═════ Material supplied

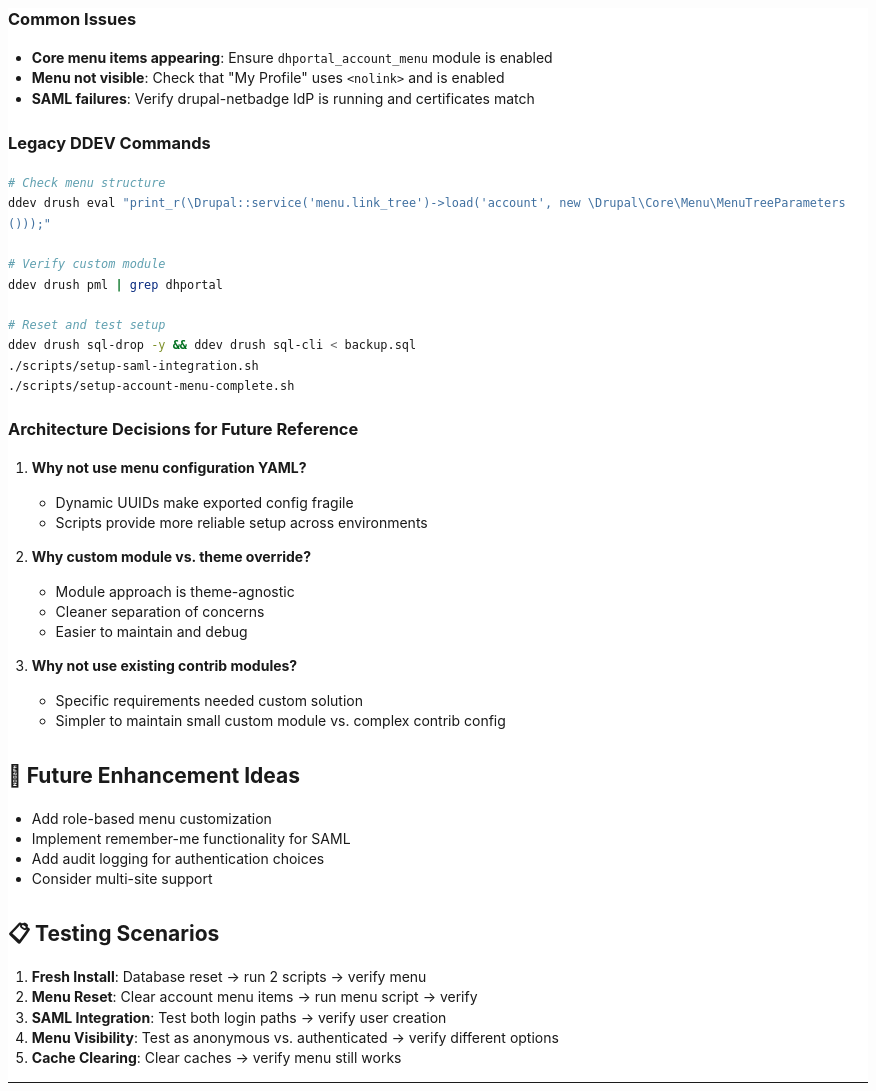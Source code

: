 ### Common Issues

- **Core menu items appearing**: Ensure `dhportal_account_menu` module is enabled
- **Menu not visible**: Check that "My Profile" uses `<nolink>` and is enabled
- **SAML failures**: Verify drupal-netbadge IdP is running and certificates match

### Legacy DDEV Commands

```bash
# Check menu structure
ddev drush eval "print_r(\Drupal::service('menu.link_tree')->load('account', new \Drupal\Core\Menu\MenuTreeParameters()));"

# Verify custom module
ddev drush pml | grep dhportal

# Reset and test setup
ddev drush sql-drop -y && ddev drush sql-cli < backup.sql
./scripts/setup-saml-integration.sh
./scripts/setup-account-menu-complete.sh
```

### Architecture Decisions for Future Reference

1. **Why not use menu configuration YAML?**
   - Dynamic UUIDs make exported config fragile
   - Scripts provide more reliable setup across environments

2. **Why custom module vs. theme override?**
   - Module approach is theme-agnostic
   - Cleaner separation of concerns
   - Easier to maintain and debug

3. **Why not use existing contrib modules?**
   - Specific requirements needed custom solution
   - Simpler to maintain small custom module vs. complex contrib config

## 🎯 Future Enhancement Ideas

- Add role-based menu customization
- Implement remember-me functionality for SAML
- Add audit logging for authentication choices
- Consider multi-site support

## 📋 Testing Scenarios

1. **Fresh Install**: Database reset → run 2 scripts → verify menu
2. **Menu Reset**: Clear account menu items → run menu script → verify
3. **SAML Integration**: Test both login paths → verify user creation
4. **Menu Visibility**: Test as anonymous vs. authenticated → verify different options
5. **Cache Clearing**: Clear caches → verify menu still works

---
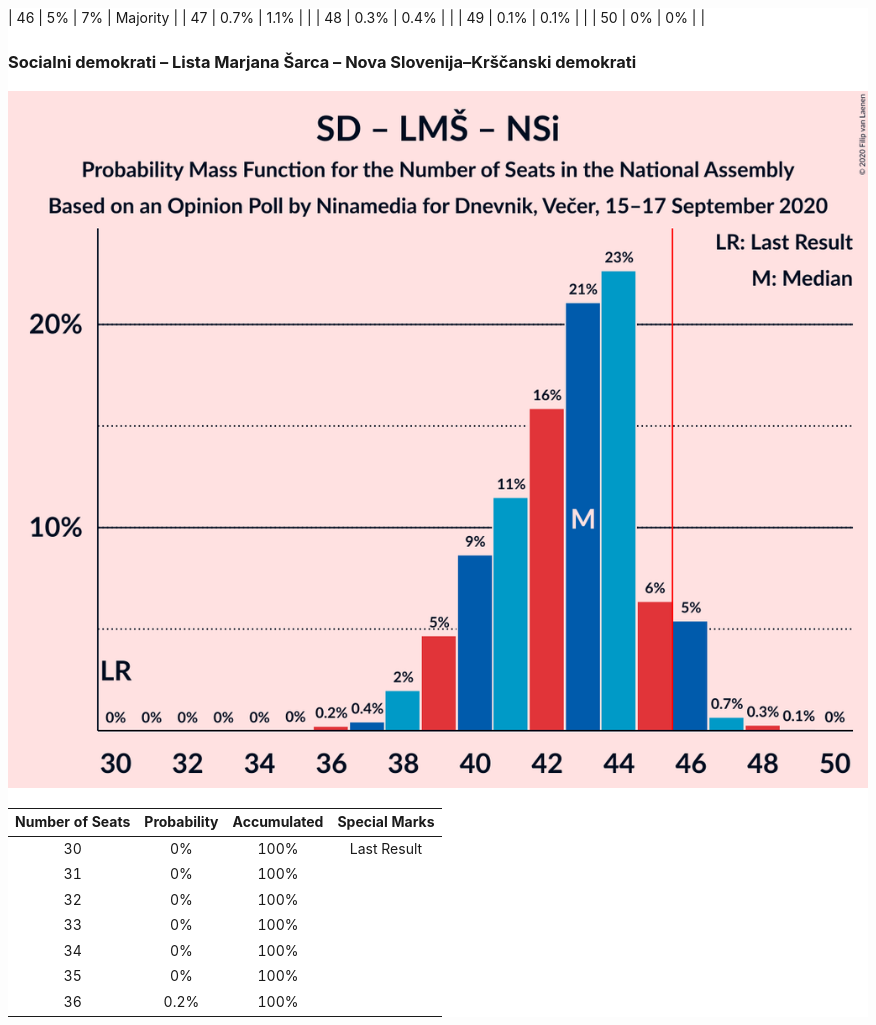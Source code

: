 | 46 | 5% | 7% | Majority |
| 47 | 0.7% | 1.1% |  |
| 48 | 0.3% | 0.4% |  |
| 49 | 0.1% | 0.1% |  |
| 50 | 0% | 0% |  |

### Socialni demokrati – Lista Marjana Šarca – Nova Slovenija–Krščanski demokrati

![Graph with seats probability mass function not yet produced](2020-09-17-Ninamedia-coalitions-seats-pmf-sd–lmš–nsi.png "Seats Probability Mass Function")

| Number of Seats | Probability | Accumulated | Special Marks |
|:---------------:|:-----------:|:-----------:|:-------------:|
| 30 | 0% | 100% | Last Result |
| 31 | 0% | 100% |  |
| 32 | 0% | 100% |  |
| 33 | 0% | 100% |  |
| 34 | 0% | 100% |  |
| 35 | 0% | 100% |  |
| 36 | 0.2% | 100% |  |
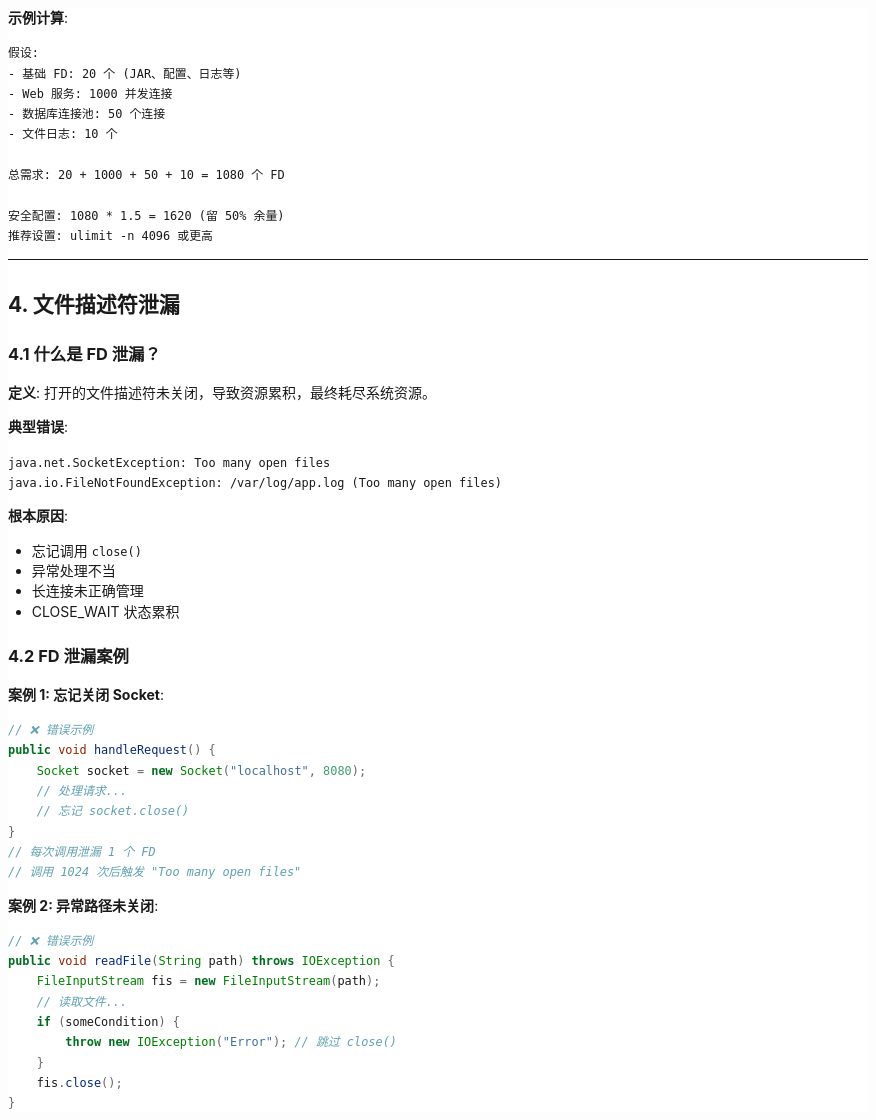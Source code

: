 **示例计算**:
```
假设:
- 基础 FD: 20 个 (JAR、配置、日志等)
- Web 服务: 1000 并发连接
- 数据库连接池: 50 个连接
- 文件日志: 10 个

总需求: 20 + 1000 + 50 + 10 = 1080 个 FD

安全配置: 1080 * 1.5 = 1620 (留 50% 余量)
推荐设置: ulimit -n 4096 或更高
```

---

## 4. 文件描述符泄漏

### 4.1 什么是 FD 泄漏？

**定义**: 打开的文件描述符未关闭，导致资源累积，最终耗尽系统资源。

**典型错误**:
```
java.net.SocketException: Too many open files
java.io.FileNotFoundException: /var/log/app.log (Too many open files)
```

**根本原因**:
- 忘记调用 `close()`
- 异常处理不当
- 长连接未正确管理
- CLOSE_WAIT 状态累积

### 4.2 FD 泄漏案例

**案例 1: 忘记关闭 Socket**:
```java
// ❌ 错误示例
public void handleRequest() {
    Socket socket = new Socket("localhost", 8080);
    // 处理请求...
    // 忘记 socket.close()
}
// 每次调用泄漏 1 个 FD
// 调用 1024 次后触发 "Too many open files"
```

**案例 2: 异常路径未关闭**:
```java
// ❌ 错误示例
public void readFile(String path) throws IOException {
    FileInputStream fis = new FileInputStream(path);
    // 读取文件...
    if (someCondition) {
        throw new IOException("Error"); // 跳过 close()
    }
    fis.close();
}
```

══════════

Instructions for the task: Go through the records and gather the lines that hold "void".

Answer to this problem:
public void handleRequest() {
public void readFile(String path) throws IOException {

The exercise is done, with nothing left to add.